As the days get shorter, the hamster becomes infertile and loses half its body weight by limiting food intake. When the days get longer, the hamster quickly fattens up and starts breeding.

These cyclical changes make the Siberian hamster a model organism for studying biological processes dictated by seasonal changes.

In a new study, researchers from the University of Chicago found that daylight length alone was enough to prompt the hamster to limit food intake or get ready for breeding.

The study was published in the journal Proceedings of the National Academy of Sciences.

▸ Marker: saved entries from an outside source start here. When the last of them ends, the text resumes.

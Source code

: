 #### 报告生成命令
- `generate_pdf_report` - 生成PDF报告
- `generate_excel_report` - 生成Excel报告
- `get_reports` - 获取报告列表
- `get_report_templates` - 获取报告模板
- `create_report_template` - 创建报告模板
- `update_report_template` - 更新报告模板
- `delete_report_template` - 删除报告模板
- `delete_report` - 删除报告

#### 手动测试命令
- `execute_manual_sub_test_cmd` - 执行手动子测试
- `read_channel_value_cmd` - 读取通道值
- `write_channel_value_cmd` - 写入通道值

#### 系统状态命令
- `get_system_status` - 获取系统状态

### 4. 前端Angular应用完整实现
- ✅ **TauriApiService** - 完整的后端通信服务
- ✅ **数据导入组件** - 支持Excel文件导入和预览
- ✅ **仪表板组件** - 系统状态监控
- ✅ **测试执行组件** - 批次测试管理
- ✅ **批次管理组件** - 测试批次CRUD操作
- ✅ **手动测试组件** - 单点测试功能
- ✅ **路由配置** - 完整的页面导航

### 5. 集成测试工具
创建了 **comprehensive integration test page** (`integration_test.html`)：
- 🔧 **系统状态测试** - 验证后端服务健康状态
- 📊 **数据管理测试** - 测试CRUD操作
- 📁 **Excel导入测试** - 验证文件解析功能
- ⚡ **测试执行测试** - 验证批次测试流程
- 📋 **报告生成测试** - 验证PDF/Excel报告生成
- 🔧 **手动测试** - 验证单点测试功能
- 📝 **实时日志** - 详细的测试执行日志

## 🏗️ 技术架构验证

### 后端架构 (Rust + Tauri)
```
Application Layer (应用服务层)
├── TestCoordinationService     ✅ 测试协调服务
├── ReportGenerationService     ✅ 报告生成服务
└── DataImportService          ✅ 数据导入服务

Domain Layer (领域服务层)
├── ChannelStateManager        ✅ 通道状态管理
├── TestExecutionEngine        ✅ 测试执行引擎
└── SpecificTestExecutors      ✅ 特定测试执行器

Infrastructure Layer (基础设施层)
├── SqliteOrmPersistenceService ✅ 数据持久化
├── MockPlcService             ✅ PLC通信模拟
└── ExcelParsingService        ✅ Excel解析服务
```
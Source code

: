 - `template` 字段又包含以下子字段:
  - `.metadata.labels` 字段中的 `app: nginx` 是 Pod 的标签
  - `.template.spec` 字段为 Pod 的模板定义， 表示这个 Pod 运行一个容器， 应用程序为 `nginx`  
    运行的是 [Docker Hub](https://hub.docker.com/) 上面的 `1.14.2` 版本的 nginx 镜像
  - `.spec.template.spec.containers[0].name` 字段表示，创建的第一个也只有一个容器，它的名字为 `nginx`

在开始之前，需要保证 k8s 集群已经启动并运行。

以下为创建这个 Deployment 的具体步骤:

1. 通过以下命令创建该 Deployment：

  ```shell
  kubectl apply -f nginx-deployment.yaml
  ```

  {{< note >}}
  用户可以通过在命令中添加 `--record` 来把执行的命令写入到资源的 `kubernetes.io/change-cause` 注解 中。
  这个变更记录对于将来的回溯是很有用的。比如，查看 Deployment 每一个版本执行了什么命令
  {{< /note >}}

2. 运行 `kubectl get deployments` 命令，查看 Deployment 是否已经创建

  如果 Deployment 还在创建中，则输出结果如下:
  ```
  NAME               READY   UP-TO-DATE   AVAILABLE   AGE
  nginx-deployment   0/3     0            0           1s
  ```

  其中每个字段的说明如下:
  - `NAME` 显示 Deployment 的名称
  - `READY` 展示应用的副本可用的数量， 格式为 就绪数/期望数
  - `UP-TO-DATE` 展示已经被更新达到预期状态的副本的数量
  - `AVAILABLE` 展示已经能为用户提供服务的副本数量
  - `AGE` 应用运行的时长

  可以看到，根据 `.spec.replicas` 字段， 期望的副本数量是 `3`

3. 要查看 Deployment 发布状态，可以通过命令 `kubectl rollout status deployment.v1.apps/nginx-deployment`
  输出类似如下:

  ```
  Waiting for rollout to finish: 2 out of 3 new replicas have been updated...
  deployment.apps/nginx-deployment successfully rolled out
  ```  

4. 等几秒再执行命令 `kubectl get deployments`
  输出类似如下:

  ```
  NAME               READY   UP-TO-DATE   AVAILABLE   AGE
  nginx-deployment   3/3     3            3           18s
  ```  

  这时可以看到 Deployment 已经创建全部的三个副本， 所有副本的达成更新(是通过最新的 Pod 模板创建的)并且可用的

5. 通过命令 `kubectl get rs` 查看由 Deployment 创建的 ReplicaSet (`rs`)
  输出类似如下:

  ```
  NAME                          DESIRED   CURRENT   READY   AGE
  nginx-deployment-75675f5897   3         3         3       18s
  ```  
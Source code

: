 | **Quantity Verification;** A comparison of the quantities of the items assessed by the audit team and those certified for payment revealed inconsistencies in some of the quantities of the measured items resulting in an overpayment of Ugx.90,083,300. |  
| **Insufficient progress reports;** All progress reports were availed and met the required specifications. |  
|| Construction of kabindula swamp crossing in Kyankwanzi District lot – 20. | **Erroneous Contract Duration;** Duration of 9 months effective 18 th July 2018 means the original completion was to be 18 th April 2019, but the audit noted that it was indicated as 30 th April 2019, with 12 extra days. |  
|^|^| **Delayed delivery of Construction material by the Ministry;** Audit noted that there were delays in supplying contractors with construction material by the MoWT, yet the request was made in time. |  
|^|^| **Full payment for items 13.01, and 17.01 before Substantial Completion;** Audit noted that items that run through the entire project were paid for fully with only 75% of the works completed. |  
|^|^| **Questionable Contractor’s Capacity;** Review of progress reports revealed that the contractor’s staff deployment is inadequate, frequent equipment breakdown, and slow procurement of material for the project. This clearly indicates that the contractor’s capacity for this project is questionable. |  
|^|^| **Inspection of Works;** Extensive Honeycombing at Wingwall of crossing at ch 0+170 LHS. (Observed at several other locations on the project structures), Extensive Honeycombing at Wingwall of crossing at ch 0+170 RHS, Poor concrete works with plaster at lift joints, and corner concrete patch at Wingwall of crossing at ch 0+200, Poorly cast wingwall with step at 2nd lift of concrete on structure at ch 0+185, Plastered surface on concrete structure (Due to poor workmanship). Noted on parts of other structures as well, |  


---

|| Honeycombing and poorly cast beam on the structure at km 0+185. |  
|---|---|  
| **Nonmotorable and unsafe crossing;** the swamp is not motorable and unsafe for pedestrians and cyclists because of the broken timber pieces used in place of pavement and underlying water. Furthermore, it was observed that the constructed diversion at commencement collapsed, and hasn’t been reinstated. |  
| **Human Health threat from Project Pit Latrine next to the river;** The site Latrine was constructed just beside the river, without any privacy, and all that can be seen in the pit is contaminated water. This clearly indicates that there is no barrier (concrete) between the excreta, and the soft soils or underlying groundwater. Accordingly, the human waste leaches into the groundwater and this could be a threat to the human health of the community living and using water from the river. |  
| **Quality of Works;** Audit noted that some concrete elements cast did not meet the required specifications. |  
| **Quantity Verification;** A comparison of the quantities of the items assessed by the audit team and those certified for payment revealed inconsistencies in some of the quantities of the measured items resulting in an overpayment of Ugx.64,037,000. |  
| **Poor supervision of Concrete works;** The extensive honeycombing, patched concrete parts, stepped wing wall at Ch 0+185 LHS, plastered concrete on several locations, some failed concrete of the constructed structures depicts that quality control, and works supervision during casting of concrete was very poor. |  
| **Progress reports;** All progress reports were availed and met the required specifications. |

“We hope this will be a tool for discovery and more research on a really interesting biological puzzle, which is how organisms navigate the energetic landscape of nature over the course of a year,” said Brian Prendergast, a co-author of the research.

The study was the result of collaborative back and forth between Prendergast, and co-authors Riyue Bao and Tyler Stevenson to examine gene expression, hormone activity, and the hypothalamus in the brain.

The researchers were looking for differences in gene expression during winter and summer.

“Our collaboration is quite dynamic, like a two-way street,” said Bao. “I would pass the data to him [Stevenson] and ask if a certain pathway made sense. Then he might recognize a certain RNA molecule or candidate gene and ask for more information.”

The researchers were able to narrow their focus to a gene called pomc.

“It was the steps that control pomc expression that had been the mystery,” said Stevenson. “The studies we designed served to fill the gaps, and it was simply a matter of connecting the dots.”

It starts with a hormone in the thyroid called T4. As the days get longer, hamsters produce an enzyme that removes the iodine molecule from T4 to turn it into a hormone called T3. T3 controls gene expression of pomc.

T3 production is what makes the hamsters fertile, and the increased pomc activity causes weight gain. In the fall, T3 production slows, fertility drops, and the hamster loses weight when the pomc gene is switched off.

“All animals show a level of seasonal biology, humans included. What our findings show, in hamsters, is that thyroid hormones acting in the brain where pomc is expressed provides the long-term regulation of energy balance,” Stevenson said. “What is completely fascinating is that this process evolved in some animals, like hamsters and voles, and not in others, like sheep or humans.”